Убиение господина слугой еще в Судебниках отмечается, как тягчайшее деяние, наравне с государственной изменой; по Уложению, даже покушение на такое убийство наказывается отсечением руки (XXII, 8–9). Из этого видно, что такое возвышение и понижение тяжести одного и того же преступления основано не на субъективных мотивах, а на стремлении закона поддержать установленный гражданский порядок (власть родительскую, власть мужа и власть господина). На этом основании соучастие в отцеубийстве и мужеубийстве сторонних лиц карается наравне с главным виновничеством: в 1682 г. в Москве были окопаны две женщины за убийство мужа одной из них (Ак. Ист. V, 80).
Преступления против здоровья. Мы видели в своем месте, что по Русской Правде, разряд преступлений против здоровья колебался между преступлениями против жизни (причинение увечья) и преступлениями против чести (легкие побои). В московском праве нанесение увечья вполне выделяется из разряда преступлений против жизни; но зато в судебниках (Суд. ц., ст. 26) смешивается с преступлениями против чести («смотря по человеку и по увечью»). Очевидно, что сохраняется еще остаток древнего взгляда на увечье, как на умаление личных прав. В свою очередь нанесение тяжких побоев в судебниках всегда рассматривается в связи с грабежом. Такое смешение преступлений против здоровья с преступлениями против прав собственности изъясняется так же, как древнее смешение смертоубийства и разбоя, т. е. два разряда преступных действий сливаются в один по единству цели преступления (отнятия имущества); одно является лишь средством другого. В Уложении причинение увечья, нанесение ран и тяжких побоев более изолируются от преступлений против чести и имущественных прав (Уложение XXII, 10–12), именно бесчестие соединяется с тяжкими побоями, но не с увечьем; побои наказываются независимо от предположения о последовавшем грабеже.

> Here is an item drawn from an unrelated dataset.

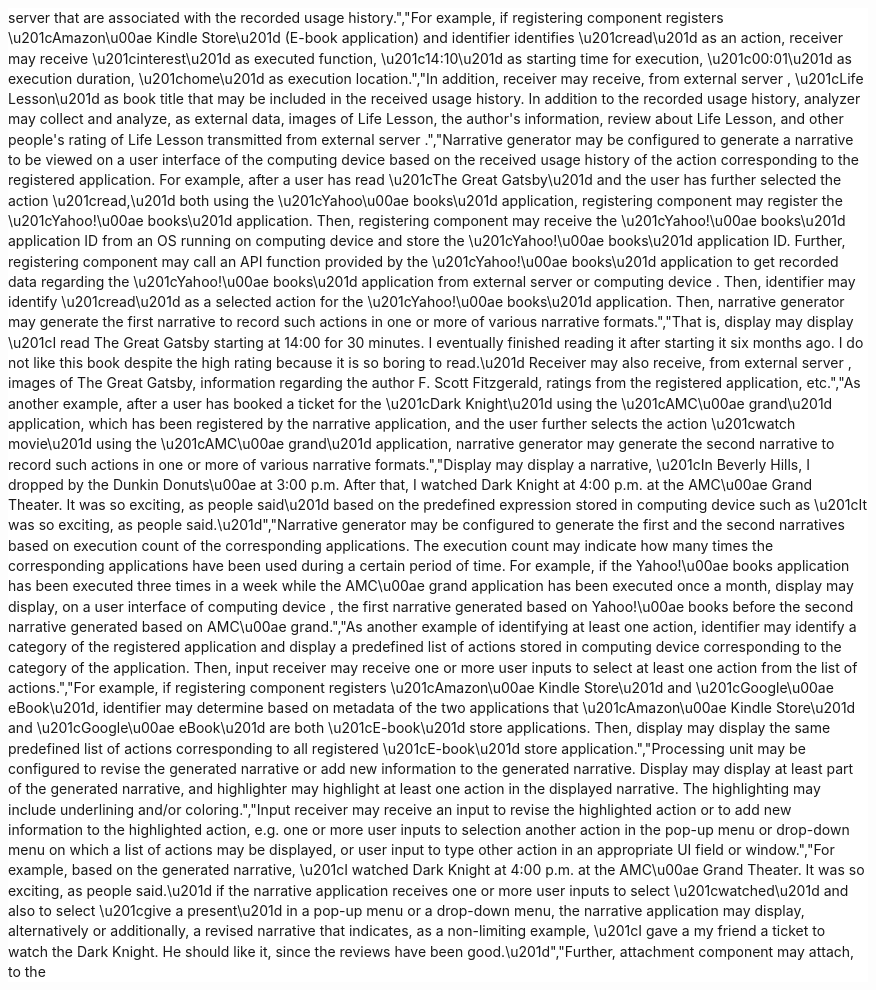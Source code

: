 server  that are associated with the recorded usage history.","For example, if registering component  registers \u201cAmazon\u00ae Kindle Store\u201d (E-book application) and identifier  identifies \u201cread\u201d as an action, receiver  may receive \u201cinterest\u201d as executed function, \u201c14:10\u201d as starting time for execution, \u201c00:01\u201d as execution duration, \u201chome\u201d as execution location.","In addition, receiver  may receive, from external server , \u201cLife Lesson\u201d as book title that may be included in the received usage history. In addition to the recorded usage history, analyzer  may collect and analyze, as external data, images of Life Lesson, the author's information, review about Life Lesson, and other people's rating of Life Lesson transmitted from external server .","Narrative generator  may be configured to generate a narrative to be viewed on a user interface of the computing device  based on the received usage history of the action corresponding to the registered application. For example, after a user has read \u201cThe Great Gatsby\u201d and the user has further selected the action \u201cread,\u201d both using the \u201cYahoo\u00ae books\u201d application, registering component  may register the \u201cYahoo!\u00ae books\u201d application. Then, registering component  may receive the \u201cYahoo!\u00ae books\u201d application ID from an OS running on computing device  and store the \u201cYahoo!\u00ae books\u201d application ID. Further, registering component  may call an API function provided by the \u201cYahoo!\u00ae books\u201d application to get recorded data regarding the \u201cYahoo!\u00ae books\u201d application from external server  or computing device . Then, identifier  may identify \u201cread\u201d as a selected action for the \u201cYahoo!\u00ae books\u201d application. Then, narrative generator  may generate the first narrative to record such actions in one or more of various narrative formats.","That is, display  may display \u201cI read The Great Gatsby starting at 14:00 for 30 minutes. I eventually finished reading it after starting it six months ago. I do not like this book despite the high rating because it is so boring to read.\u201d Receiver  may also receive, from external server , images of The Great Gatsby, information regarding the author F. Scott Fitzgerald, ratings from the registered application, etc.","As another example, after a user has booked a ticket for the \u201cDark Knight\u201d using the \u201cAMC\u00ae grand\u201d application, which has been registered by the narrative application, and the user further selects the action \u201cwatch movie\u201d using the \u201cAMC\u00ae grand\u201d application, narrative generator  may generate the second narrative to record such actions in one or more of various narrative formats.","Display  may display a narrative, \u201cIn Beverly Hills, I dropped by the Dunkin Donuts\u00ae at 3:00 p.m. After that, I watched Dark Knight at 4:00 p.m. at the AMC\u00ae Grand Theater. It was so exciting, as people said\u201d based on the predefined expression stored in computing device  such as \u201cIt was so exciting, as people said.\u201d","Narrative generator  may be configured to generate the first and the second narratives based on execution count of the corresponding applications. The execution count may indicate how many times the corresponding applications have been used during a certain period of time. For example, if the Yahoo!\u00ae books application has been executed three times in a week while the AMC\u00ae grand application has been executed once a month, display  may display, on a user interface of computing device , the first narrative generated based on Yahoo!\u00ae books before the second narrative generated based on AMC\u00ae grand.","As another example of identifying at least one action, identifier  may identify a category of the registered application and display a predefined list of actions stored in computing device  corresponding to the category of the application. Then, input receiver  may receive one or more user inputs to select at least one action from the list of actions.","For example, if registering component  registers \u201cAmazon\u00ae Kindle Store\u201d and \u201cGoogle\u00ae eBook\u201d, identifier  may determine based on metadata of the two applications that \u201cAmazon\u00ae Kindle Store\u201d and \u201cGoogle\u00ae eBook\u201d are both \u201cE-book\u201d store applications. Then, display  may display the same predefined list of actions corresponding to all registered \u201cE-book\u201d store application.","Processing unit  may be configured to revise the generated narrative or add new information to the generated narrative. Display  may display at least part of the generated narrative, and highlighter  may highlight at least one action in the displayed narrative. The highlighting may include underlining and\/or coloring.","Input receiver  may receive an input to revise the highlighted action or to add new information to the highlighted action, e.g. one or more user inputs to selection another action in the pop-up menu or drop-down menu on which a list of actions may be displayed, or user input to type other action in an appropriate UI field or window.","For example, based on the generated narrative, \u201cI watched Dark Knight at 4:00 p.m. at the AMC\u00ae Grand Theater. It was so exciting, as people said.\u201d if the narrative application receives one or more user inputs to select \u201cwatched\u201d and also to select \u201cgive a present\u201d in a pop-up menu or a drop-down menu, the narrative application may display, alternatively or additionally, a revised narrative that indicates, as a non-limiting example, \u201cI gave a my friend a ticket to watch the Dark Knight. He should like it, since the reviews have been good.\u201d","Further, attachment component  may attach, to the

Низший вид преступлений против здоровья, легкие побои, не упоминается в Уложении и, по всей вероятности, сливается еще с преступлениями против чести.

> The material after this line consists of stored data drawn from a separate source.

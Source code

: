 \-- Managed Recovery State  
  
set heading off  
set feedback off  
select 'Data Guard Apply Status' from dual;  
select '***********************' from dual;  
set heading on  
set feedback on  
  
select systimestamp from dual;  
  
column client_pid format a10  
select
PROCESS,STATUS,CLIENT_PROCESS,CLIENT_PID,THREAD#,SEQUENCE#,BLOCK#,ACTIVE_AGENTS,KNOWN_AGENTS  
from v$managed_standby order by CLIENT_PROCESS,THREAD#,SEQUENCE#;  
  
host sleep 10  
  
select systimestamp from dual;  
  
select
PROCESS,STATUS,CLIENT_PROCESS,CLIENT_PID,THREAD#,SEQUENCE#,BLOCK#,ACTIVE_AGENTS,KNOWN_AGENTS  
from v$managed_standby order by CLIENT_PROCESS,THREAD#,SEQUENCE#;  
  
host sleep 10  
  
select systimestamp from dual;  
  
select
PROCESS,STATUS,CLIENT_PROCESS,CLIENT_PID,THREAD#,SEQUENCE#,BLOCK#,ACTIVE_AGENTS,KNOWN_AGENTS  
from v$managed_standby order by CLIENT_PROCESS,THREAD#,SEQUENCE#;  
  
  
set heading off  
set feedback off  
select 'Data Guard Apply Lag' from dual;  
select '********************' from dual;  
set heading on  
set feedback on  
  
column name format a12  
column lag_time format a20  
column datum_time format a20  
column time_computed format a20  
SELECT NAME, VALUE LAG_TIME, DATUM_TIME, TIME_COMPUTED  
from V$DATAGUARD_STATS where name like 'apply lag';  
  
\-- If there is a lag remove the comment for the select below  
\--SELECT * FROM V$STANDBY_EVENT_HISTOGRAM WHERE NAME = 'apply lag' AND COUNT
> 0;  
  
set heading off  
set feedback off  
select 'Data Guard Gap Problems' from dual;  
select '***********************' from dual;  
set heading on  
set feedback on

Мы видели, что уже в эпоху Уставных грамот определилось чистое понятие об оскорблении (словом), но тогда это понятие применялось только к служилым людям. Московское право уже знает чистую форму преступлений против честив отношении ко всем лицам – «лай» и «непригожее слово» (Суд. ц., 26; Уложение X, 99). Благо, которое закон в этом случае защищает, отнюдь не признается благом равным для всех: честь различается, во-первых, по положению в обществе, церкви и государстве как оскорбленного, так и оскорбителя; Суд. ц. (ст. 26) имеет в виду лишь общественные классы, но Уложение (X, 27–28) перечисляет особо не только чины и звания, но и должности, назначая для каждой категории особые нормы возмездия. Во-вторых, честь различается по происхождению (роду); различие, основанное на этом начале, применялось в местнических счетах, но в общих уголовных кодексах его нет. Честь, как личное достоинство, не обнаруживается ничем в уголовных кодексах; но в судебных актах в обозначении того, какие именно слова считались оскорбительными, можно уловить уже присутствие и этого понятия; вообще оскорбление могло заключаться или в простой брани, или в ненадлежащем обозначении отчества и фамилии, или в названии «малопородным», уменьшительными титулами или «неслугою», но также считалось оскорбительным и название мужчины «женкою». Несмотря на это последнее обстоятельство, оскорбление женщины признавалось квалифицированным (тягчайшим) видом преступлений против чести: за оскорбление жены взыскивается штраф вдвое против оклада мужа; за оскорбление дочери-девицы – вчетверо (тогда как за оскорбление несовершеннолетнего сына – только вполовину). Первоначально из оскорбления не выделялась клевета, как особый вид; причина этого в том, что понятие клеветы поглощалось в понятии «ябедничества» считалось важным не обвинение кого-либо в противозаконных и постыдных деяниях перед обществом, а лживое обвинение в том перед судебной властью. В Уложении понятие клеветы существует, но только как квалифицированный вид бесчестья, причем «бесчестье» (штраф) взыскивалось двойное. В составе этого преступления заключался не только упрек в постыдных действиях самого оскорбляемого, но и упрек в незаконности происхождения, в развратной жизни жены и т. д. При этом закон допускал поверку на суде возведенных обвинений и наказывал оскорбителя лишь в том случае, если бы обвинение оказалось лживым (Уложение X, 270).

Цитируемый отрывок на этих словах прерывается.